Fly On Wall Street

Google built a rotating rig of GoPros to capture more realistic VR images

Google has begun experimenting with using light field photography to capture more realistic virtual reality scenes, the company announced in a blog post today. A new demo app was also released that will be available on the HTC Vive, Oculus Rift, and Windows Mixed Reality headsets to show off what the company’s VR team has captured.

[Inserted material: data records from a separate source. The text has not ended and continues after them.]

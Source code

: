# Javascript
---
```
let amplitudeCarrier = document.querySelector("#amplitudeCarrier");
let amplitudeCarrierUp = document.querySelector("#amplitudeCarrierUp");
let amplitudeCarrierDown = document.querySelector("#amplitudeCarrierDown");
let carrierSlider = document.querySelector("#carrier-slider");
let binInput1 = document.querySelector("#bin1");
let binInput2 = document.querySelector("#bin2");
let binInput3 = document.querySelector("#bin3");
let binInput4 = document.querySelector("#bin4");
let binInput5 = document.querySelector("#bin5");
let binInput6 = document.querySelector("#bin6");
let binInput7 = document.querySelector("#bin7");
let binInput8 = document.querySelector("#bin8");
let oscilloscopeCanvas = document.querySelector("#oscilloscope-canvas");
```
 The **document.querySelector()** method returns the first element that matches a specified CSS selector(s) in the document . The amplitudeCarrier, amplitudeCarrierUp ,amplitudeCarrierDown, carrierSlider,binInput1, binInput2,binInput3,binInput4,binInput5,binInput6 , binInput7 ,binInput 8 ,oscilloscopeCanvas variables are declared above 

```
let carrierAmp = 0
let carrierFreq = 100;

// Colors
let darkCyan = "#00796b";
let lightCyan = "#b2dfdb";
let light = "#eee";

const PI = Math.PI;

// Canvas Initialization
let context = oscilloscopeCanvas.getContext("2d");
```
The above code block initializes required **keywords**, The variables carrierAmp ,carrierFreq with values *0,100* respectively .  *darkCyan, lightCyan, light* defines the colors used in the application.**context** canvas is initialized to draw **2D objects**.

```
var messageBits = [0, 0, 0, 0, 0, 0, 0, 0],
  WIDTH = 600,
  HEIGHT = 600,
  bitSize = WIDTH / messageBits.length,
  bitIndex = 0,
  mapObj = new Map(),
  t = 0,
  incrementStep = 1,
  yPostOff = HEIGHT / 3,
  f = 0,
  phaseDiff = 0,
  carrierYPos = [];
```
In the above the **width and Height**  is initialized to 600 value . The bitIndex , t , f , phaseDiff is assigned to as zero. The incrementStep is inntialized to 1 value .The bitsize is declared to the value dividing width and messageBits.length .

Light field photography was made popular by futuristic camera company Lytro. Instead of only capturing the light that comes straight in through a camera’s lens, light field photography is where you capture all the rays of light from a scene, as well as information about where they came from. With the right hardware and software, the result is you can reassemble those light rays to create an interactive picture, one you could endlessly refocus, like with the photos from Lytro’s consumer cameras. Or you could put the imagery in VR so that, when move your head, you can see around the corners of close objects — an effect that adds to the realism of virtual reality.

One of the big hurdles with light field photography is how to capture all that information. Compared to the $125,000 light field cinema camera Lytro makes and rents, the solution Google showed off today has a much more clever, hack-y, low-budget vibe. The company’s VR team essentially repurposed one of the 16-camera circular “Jump” rigs that Google developed a few years ago with GoPro. They took the cameras out of the ring setup and positioned them in a vertical arc, and then put that on a platform that spins completely around 360 degrees.

Google shot light field VR imagery of a handful of locations, including the flight deck of the Space Shuttle Discovery, and so all those scenes are available starting today on the “Welcome to Light Fields” app being released today.

It’s not totally clear what Google will do next with this tech. The company’s VR wing could release a set of plans for the rig, like it did with Jump, though the mix of hardware and software required to make it all work is far more complicated than spherical image stitching. This could also be a precursor to a more consumer-friendly solution, which is what happened with the Jump and VR180 programs.